Records Block Start

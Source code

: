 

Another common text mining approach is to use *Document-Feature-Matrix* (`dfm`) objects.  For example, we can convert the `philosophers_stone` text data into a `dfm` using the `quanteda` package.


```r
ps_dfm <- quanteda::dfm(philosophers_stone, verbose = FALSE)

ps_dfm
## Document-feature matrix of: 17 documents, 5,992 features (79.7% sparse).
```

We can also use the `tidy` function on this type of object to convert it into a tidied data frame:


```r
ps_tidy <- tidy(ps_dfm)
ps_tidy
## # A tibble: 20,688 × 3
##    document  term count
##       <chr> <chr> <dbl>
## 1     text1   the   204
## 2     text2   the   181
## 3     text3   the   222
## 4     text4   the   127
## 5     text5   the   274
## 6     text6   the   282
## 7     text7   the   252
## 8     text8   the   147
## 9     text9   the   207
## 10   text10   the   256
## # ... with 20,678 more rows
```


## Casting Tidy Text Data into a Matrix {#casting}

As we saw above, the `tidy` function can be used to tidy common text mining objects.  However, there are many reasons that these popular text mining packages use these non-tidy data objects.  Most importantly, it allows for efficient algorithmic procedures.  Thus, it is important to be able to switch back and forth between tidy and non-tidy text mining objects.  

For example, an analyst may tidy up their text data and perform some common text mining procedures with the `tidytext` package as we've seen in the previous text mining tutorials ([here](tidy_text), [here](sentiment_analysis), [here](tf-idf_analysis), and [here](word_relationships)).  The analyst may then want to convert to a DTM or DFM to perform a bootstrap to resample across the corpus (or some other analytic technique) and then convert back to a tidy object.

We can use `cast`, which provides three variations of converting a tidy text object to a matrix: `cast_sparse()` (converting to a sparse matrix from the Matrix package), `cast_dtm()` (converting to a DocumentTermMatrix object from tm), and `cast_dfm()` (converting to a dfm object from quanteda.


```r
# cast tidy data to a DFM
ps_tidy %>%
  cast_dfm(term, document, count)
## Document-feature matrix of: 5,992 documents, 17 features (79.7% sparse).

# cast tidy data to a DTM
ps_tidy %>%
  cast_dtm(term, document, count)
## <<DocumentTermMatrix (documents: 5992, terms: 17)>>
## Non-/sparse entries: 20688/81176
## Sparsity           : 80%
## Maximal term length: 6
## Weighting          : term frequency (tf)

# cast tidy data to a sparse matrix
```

Records Block End

▶ Activity: Each line of the data needs to be repeated exactly.

▶ Written answer:
Source code

: 

Another common text mining approach is to use *Document-Feature-Matrix* (`dfm`) objects.  For example, we can convert the `philosophers_stone` text data into a `dfm` using the `quanteda` package.


```r
ps_dfm <- quanteda::dfm(philosophers_stone, verbose = FALSE)

ps_dfm
## Document-feature matrix of: 17 documents, 5,992 features (79.7% sparse).
```

We can also use the `tidy` function on this type of object to convert it into a tidied data frame:


```r
ps_tidy <- tidy(ps_dfm)
ps_tidy
## # A tibble: 20,688 × 3
##    document  term count
##       <chr> <chr> <dbl>
## 1     text1   the   204
## 2     text2   the   181
## 3     text3   the   222
## 4     text4   the   127
## 5     text5   the   274
## 6     text6   the   282
## 7     text7   the   252
## 8     text8   the   147
## 9     text9   the   207
## 10   text10   the   256
## # ... with 20,678 more rows
```


## Casting Tidy Text Data into a Matrix {#casting}

As we saw above, the `tidy` function can be used to tidy common text mining objects.  However, there are many reasons that these popular text mining packages use these non-tidy data objects.  Most importantly, it allows for efficient algorithmic procedures.  Thus, it is important to be able to switch back and forth between tidy and non-tidy text mining objects.  

For example, an analyst may tidy up their text data and perform some common text mining procedures with the `tidytext` package as we've seen in the previous text mining tutorials ([here](tidy_text), [here](sentiment_analysis), [here](tf-idf_analysis), and [here](word_relationships)).  The analyst may then want to convert to a DTM or DFM to perform a bootstrap to resample across the corpus (or some other analytic technique) and then convert back to a tidy object.

We can use `cast`, which provides three variations of converting a tidy text object to a matrix: `cast_sparse()` (converting to a sparse matrix from the Matrix package), `cast_dtm()` (converting to a DocumentTermMatrix object from tm), and `cast_dfm()` (converting to a dfm object from quanteda.


```r
# cast tidy data to a DFM
ps_tidy %>%
  cast_dfm(term, document, count)
## Document-feature matrix of: 5,992 documents, 17 features (79.7% sparse).

# cast tidy data to a DTM
ps_tidy %>%
  cast_dtm(term, document, count)
## <<DocumentTermMatrix (documents: 5992, terms: 17)>>
## Non-/sparse entries: 20688/81176
## Sparsity           : 80%
## Maximal term length: 6
## Weighting          : term frequency (tf)

# cast tidy data to a sparse matrix
```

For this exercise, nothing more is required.